StarRailCopilot/doc/future_plan.md

# Future plan

Here list the future plan for Alas, sorted from easy to hard.

Alas has a lot of handful public functions and class methods, from object detection to map logics, don't handcraft them again.

- Test chapter 6 when using 1 fleet

- Add logic to chapter 2, 4, 5, when using 2 fleets

  > Chapter 1 to 5 are written in logic of 1 fleet, and I added the logic of 2 fleets in chapter 3, try to imitate that.

- Add more maps, from 7-3 to 13-4

  > 9-2, 9-3, 9-4, 10-1, 10-2, already done. Thanks Cerzo, Lanser, whoamikyo
  >
  > Read doc/development.md for details.
  >
  > Some new logics may not included, read module/map/map.py

- ~~Add support for hard map~~ Already done

  > Alas can use the map file from normal mode, no need to rewrite
  >
  > Add a new option in module/config/argparser.py, under the "main chapter".
  >
  > Add the arg name into module/config/dictionary.py
  >
  > Add arg into config/template.ini
  >
  > Load it in module/config/config.py
  >
  > Pass that parameter to `ensure_campaign_ui` in module/campaign/campaign_ui.py line 74

- Add support for dorm

  > Add new file module/reward/dorm.py
  >
  > There should be options: DORM_REWARD_INTERVAL (1 hour, 2 hour, 3 hour, 4 hour), USE_GEM_FOOD (yes, no)
  >
  > Should able to pick up love and coin in dorm, may hard to pick all of them, not a big deal.
  >
  > Call OCR to detect food remain and total
  >
  > Don't use template matching to detect which food is available, because the naval curry change from time to time. The unavailable food items have a white overlay, make good use of that.

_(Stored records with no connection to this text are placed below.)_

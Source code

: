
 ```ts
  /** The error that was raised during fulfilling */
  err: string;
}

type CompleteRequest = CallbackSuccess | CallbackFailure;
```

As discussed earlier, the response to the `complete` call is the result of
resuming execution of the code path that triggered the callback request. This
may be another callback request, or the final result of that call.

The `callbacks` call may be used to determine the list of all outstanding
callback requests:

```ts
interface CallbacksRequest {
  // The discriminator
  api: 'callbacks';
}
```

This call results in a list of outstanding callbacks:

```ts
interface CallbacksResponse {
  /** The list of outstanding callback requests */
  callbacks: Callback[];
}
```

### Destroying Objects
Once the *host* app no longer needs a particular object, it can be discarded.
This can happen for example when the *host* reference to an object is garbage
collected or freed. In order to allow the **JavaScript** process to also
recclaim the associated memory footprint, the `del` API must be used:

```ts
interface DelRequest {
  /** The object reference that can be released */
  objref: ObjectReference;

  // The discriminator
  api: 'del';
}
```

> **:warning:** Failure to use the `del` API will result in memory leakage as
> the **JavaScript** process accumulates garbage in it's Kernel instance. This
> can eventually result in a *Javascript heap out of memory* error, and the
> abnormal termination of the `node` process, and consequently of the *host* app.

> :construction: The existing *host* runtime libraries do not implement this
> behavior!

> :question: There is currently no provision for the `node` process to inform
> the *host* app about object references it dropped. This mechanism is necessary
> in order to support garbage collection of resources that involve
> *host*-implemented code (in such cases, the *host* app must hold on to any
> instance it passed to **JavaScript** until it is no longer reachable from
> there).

- Adaptive parameters for perspective detection

  > When alas get an perspective error, it stops. Catch the errors, auto adjust the parameters and retry.
  >
  > Read perspective_en.md, see how alas do map detection, and you need to have some basic knowledge of perspective.

- Restart when get stuck or lost connection

  > Don't simply use `handle_popup_confirm()`, because many module also use that.
  >
  > After the restart, retreat from map, because alas can't resume from a unfinished map.
  >
  > Alas have highly wrapped API, you may need to touch some low-level functions to do that.
  >
  > When you're done, test the speed, see if it effects on the performance.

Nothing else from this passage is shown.